A number of people have commented on the unique setting and I’ve been asked often why I chose it.
As a former editor at several trade publications, I’ve attended a number of trade shows and talked to probably hundreds of people involved, from the staff of the centers where they're held to exhibitors, attendees, service people and other members of the press covering the event. Although most appear to be the standard, well-dressed business types, the personalities behind the designer suits are often much more colorful.
As anyone who has ever been to a trade show knows, they are a combination of circus show, street fair market, and high-stakes salesmanship. Exhibits are set up to attract and keep the attention of attending retail buyers, and the people who work at them can be just as brazen, pushy, kind, irritating, sweet, smarmy, loud and overbearing as the gimmicks they use to gain notice.
At the very first trade show I attended I realized it would make a perfect setting for a murder mystery or a series. The contained time period and place; the cast of characters, many of whom know each other and are often friends, competitors, enemies, and sometimes even lovers; and the high stakes, taken together provide the ingredients for a tense story.

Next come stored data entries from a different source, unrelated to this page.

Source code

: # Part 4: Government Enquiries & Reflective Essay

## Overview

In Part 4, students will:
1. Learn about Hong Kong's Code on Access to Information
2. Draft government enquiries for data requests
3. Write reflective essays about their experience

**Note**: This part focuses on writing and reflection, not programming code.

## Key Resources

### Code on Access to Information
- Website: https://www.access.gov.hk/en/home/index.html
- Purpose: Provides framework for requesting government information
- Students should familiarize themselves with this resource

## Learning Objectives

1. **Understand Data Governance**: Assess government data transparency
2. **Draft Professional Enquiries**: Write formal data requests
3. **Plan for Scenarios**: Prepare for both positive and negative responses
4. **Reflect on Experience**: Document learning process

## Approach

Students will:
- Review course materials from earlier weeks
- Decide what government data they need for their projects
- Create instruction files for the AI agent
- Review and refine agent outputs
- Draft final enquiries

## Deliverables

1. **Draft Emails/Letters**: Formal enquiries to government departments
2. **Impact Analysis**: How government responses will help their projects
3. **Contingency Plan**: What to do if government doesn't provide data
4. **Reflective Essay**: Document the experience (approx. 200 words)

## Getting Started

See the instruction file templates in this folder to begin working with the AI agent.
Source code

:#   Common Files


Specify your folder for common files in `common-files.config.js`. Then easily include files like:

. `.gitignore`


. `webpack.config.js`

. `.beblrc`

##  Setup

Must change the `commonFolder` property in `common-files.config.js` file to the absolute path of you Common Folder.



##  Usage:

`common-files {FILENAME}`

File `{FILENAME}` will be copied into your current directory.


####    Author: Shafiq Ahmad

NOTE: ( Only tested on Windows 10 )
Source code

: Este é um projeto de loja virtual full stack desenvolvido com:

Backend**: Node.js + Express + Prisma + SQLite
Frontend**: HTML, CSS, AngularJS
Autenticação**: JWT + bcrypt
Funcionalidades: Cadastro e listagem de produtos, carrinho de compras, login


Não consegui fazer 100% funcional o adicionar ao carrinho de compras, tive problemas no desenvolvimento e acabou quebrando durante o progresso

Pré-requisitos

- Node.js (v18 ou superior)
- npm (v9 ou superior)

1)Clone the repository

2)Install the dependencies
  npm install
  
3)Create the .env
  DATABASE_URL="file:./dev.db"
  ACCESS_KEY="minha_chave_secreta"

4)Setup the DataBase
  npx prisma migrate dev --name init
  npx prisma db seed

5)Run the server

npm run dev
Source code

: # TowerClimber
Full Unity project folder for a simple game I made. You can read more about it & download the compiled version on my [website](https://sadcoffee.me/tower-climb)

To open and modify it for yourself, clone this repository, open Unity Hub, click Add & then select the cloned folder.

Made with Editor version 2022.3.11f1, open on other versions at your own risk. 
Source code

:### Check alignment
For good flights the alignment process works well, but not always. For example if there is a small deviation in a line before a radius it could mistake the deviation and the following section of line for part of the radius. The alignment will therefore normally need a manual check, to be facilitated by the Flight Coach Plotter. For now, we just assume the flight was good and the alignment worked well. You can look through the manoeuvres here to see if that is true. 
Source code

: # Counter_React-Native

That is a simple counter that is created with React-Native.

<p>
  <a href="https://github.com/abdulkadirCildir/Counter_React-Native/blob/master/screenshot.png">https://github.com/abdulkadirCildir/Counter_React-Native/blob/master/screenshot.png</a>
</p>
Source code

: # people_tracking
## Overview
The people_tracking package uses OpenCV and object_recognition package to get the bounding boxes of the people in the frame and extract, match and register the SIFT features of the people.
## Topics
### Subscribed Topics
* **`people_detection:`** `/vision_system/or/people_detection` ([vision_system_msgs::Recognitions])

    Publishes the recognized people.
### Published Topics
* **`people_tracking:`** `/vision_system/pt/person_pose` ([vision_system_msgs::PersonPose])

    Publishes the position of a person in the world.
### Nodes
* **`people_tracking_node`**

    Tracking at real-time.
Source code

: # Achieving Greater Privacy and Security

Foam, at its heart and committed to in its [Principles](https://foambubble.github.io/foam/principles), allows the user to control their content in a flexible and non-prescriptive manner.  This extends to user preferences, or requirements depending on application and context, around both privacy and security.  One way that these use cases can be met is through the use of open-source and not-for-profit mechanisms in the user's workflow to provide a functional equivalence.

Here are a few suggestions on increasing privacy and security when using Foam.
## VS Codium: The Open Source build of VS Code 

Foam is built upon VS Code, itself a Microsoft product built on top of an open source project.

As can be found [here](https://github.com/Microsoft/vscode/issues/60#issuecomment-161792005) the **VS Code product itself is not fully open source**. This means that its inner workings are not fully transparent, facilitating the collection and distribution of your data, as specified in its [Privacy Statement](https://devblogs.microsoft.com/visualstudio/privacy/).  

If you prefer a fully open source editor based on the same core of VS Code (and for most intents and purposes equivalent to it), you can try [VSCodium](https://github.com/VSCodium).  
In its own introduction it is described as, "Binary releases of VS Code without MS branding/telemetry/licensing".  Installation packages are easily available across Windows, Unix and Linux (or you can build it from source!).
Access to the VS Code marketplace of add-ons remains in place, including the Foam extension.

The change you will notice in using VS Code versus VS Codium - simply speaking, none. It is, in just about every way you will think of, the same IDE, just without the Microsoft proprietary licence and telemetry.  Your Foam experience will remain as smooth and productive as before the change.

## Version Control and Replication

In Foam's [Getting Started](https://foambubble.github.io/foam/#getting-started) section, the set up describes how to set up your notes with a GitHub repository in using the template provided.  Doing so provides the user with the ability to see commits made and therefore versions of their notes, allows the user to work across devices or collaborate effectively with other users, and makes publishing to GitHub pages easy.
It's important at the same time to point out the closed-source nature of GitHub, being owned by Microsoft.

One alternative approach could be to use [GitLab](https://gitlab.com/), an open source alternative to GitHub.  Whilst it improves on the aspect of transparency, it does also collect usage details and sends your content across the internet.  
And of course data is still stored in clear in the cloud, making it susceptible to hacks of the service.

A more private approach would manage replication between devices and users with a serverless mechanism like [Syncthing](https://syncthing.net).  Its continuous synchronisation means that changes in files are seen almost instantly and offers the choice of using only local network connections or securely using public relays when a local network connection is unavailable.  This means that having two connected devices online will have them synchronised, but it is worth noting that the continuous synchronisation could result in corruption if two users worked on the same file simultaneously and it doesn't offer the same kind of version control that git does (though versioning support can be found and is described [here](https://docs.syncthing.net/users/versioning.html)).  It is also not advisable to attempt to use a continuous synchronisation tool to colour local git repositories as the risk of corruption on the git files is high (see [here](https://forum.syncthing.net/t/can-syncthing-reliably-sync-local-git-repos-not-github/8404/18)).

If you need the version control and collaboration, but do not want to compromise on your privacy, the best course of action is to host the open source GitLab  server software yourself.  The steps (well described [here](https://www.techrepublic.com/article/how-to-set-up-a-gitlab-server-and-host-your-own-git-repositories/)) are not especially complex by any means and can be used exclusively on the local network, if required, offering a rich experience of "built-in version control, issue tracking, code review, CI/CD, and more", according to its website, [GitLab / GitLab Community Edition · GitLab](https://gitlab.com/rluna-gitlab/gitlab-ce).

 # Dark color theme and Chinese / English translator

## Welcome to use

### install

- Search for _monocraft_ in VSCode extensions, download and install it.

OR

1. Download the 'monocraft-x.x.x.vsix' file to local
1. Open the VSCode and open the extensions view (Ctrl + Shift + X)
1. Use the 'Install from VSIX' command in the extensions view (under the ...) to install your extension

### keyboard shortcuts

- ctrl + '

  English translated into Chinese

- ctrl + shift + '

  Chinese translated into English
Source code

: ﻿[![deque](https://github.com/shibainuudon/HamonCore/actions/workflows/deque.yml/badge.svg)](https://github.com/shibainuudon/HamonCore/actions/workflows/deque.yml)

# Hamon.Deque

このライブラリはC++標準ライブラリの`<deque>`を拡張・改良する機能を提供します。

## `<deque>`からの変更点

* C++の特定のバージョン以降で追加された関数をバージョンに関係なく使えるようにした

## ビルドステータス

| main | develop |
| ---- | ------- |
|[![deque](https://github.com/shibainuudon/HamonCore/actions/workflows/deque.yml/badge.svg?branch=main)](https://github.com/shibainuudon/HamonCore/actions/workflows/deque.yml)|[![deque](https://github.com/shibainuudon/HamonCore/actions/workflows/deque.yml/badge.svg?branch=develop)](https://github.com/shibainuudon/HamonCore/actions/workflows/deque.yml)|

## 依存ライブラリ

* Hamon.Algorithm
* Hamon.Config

The setting would also help resolve one of the major dilemmas of an amateur sleuth story. The police are generally much more effective at solving crimes than civilians. They have access to resources way beyond what the rest of us can call on.
But someone who worked at the Market Center and knew how the business ran, who met and talked to the people involved on a daily basis, might have a realistic chance to learn more about the situation that the police could hope to in the short space of time that a trade show takes. And if she’s someone like my heroine, Heather McNeil, someone who is a good listener and a good problem-solver, the kind of person people talk to and spill their guts to on occasion, it becomes much less of a strain on credulity to think she could uncover a murderer faster than the police might.
Heather McNeil, assistant to the director of the Washington DC Market Show Center, handles many of the day-to-day issues that arise during the shows, exhibits, and conferences being held there. The first day of the Business Technology Exposition provides her with plenty of opportunities to demonstrate her skill at settling disputes, refereeing arguments, and even breaking up fights.
When the president of industry-leader MegaComp has a very public argument with a man who accuses the company of stealing an important technical concept, she watches it but doesn’t have to intervene. Later, though, the accuser returns a phone call from Heather, and she becomes an unwilling audience to his murder.
Heather is more than happy to leave the investigation to the police, but she’s the person everyone talks to and she soon learns more than she wanted to know about the victim and all the people who didn’t like him very much, including several who might have motives for murder.